▶ _Information provided_:
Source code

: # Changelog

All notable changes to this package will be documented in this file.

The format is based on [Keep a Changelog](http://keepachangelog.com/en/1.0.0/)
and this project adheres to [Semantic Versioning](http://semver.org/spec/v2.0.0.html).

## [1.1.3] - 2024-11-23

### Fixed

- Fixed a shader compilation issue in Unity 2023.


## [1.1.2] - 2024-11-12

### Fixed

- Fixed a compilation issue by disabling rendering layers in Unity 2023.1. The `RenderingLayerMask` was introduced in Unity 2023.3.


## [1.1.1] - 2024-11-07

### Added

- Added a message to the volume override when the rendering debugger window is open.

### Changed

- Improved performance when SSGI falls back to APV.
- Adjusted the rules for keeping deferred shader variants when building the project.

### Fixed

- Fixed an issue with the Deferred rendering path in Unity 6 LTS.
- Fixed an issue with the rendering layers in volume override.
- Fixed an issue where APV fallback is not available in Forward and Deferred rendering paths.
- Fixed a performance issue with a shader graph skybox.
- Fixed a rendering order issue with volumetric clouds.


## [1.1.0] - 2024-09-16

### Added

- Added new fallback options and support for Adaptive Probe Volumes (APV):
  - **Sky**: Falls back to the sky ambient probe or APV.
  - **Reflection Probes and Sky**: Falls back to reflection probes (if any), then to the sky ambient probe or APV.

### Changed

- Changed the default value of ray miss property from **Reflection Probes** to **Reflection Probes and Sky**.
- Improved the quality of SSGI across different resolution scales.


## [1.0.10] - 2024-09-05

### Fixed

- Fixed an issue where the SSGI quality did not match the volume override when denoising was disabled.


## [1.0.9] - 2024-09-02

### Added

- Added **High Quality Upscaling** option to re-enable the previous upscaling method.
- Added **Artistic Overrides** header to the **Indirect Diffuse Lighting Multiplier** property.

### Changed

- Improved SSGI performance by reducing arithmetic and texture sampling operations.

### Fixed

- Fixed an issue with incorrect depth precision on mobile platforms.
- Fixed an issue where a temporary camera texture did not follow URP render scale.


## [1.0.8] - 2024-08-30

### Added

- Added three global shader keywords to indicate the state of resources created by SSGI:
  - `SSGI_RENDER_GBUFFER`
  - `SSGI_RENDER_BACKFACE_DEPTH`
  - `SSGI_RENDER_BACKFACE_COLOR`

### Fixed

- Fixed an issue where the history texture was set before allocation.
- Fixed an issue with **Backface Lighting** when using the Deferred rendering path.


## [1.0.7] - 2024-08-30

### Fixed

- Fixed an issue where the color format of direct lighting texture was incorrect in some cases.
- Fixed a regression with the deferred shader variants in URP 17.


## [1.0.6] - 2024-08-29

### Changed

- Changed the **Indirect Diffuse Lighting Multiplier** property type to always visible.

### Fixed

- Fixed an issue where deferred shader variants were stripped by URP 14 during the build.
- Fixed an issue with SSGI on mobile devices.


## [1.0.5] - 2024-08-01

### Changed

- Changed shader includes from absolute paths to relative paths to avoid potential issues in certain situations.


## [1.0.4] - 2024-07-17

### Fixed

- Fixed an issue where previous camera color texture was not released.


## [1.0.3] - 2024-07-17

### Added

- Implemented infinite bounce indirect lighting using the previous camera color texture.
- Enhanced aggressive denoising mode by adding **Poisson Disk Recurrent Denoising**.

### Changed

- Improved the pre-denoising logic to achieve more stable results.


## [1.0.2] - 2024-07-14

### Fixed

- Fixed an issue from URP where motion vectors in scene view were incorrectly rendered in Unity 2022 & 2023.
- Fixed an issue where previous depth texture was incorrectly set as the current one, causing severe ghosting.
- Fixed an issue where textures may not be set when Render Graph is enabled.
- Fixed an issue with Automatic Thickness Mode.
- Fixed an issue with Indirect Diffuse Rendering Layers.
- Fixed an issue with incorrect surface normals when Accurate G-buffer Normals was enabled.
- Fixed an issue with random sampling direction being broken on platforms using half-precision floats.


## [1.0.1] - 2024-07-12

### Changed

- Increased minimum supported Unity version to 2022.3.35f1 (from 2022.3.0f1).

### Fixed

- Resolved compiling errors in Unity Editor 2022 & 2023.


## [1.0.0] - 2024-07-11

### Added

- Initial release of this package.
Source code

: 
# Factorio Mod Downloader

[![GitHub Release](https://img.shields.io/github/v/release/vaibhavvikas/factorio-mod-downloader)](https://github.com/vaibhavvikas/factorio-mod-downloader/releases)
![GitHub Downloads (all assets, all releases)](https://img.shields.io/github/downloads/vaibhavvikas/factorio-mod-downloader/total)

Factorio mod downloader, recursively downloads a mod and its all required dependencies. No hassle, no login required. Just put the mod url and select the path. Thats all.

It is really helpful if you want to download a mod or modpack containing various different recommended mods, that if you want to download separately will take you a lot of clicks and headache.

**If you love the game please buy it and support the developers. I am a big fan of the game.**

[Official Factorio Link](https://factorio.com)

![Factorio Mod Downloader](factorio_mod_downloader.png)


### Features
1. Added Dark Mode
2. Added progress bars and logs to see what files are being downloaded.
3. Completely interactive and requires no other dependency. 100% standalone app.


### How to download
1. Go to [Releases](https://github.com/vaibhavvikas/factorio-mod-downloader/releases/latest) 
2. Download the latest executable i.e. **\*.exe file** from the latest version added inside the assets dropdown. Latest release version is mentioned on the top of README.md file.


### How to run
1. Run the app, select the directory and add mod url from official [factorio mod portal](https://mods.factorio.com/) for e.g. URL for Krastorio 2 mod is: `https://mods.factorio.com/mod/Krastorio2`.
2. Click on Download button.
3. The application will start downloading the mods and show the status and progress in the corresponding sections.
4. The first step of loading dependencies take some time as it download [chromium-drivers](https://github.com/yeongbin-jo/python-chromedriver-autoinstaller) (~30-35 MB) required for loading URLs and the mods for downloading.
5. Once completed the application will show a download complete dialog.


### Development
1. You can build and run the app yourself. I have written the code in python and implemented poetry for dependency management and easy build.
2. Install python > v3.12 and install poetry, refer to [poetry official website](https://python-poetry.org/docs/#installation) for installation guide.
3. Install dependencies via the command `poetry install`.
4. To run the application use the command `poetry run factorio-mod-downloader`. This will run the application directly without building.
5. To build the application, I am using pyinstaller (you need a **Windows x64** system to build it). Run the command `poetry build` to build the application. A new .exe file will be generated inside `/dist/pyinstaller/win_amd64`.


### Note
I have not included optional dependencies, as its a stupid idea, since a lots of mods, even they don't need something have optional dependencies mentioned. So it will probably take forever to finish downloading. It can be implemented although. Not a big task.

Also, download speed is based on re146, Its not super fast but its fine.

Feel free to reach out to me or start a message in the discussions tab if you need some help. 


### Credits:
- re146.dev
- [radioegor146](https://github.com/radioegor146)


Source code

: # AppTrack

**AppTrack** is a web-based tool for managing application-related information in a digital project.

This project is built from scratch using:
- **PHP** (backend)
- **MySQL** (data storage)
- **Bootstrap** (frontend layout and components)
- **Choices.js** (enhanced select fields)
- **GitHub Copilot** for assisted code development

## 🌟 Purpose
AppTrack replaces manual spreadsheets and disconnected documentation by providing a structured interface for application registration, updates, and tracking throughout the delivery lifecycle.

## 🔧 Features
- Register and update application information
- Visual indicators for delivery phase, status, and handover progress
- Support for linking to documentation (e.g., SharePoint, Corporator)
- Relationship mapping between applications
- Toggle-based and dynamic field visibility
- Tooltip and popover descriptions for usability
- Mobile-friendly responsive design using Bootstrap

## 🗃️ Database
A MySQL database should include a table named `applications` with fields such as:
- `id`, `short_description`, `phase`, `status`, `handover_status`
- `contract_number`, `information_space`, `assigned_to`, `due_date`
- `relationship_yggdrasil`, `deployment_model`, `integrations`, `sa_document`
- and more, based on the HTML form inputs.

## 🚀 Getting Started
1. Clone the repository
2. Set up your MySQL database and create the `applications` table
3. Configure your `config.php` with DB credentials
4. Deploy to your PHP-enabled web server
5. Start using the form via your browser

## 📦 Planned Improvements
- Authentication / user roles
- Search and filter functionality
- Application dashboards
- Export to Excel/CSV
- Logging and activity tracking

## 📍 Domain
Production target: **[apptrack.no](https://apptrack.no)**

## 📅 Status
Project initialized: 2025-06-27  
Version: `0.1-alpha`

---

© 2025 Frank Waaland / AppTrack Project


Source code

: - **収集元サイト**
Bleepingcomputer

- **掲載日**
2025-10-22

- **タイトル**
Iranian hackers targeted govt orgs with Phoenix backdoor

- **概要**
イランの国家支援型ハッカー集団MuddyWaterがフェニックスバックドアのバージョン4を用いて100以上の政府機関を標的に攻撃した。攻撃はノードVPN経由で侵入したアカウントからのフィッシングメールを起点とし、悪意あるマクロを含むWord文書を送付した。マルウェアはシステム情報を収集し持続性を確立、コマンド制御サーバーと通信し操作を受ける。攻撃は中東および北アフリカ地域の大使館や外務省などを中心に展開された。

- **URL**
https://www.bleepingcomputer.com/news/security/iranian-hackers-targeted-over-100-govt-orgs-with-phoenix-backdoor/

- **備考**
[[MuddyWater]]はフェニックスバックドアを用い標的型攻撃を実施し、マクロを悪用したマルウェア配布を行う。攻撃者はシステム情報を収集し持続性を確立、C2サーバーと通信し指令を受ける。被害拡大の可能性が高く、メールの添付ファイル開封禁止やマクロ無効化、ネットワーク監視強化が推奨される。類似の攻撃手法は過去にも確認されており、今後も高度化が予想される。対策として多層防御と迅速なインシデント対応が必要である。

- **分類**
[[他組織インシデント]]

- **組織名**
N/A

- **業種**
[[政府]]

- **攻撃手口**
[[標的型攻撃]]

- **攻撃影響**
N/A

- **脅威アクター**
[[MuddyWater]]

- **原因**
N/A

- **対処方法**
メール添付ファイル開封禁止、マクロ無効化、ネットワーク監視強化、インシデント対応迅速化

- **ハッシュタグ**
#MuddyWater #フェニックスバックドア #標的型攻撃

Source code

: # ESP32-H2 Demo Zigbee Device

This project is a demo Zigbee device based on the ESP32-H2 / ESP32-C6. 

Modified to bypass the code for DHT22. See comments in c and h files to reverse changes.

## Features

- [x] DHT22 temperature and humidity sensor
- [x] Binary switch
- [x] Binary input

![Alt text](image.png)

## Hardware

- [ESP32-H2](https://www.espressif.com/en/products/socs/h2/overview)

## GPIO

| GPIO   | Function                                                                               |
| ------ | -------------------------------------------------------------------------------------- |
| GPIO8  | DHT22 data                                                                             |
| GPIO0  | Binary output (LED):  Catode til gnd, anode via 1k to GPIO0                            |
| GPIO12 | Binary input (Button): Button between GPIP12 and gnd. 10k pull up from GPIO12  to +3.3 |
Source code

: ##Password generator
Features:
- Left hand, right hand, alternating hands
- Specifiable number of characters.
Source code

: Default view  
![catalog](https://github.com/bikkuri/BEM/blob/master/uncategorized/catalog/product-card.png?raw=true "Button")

▶ _Task prompt_:
Look above for the line with "- Fixed an issue where textures" and the line with "[Official Factorio Link](https://factorio.com)"; transcribe both and all lines in between, exactly, and nothing else.

▶ _Output for this task_:
- Fixed an issue where textures may not be set when Render Graph is enabled.
- Fixed an issue with Automatic Thickness Mode.
- Fixed an issue with Indirect Diffuse Rendering Layers.
- Fixed an issue with incorrect surface normals when Accurate G-buffer Normals was enabled.
- Fixed an issue with random sampling direction being broken on platforms using half-precision floats.


## [1.0.1] - 2024-07-12

### Changed

- Increased minimum supported Unity version to 2022.3.35f1 (from 2022.3.0f1).

### Fixed

- Resolved compiling errors in Unity Editor 2022 & 2023.


## [1.0.0] - 2024-07-11

### Added

- Initial release of this package.
Source code

: 
# Factorio Mod Downloader

[![GitHub Release](https://img.shields.io/github/v/release/vaibhavvikas/factorio-mod-downloader)](https://github.com/vaibhavvikas/factorio-mod-downloader/releases)
![GitHub Downloads (all assets, all releases)](https://img.shields.io/github/downloads/vaibhavvikas/factorio-mod-downloader/total)

Factorio mod downloader, recursively downloads a mod and its all required dependencies. No hassle, no login required. Just put the mod url and select the path. Thats all.

It is really helpful if you want to download a mod or modpack containing various different recommended mods, that if you want to download separately will take you a lot of clicks and headache.

**If you love the game please buy it and support the developers. I am a big fan of the game.**

[Official Factorio Link](https://factorio.com)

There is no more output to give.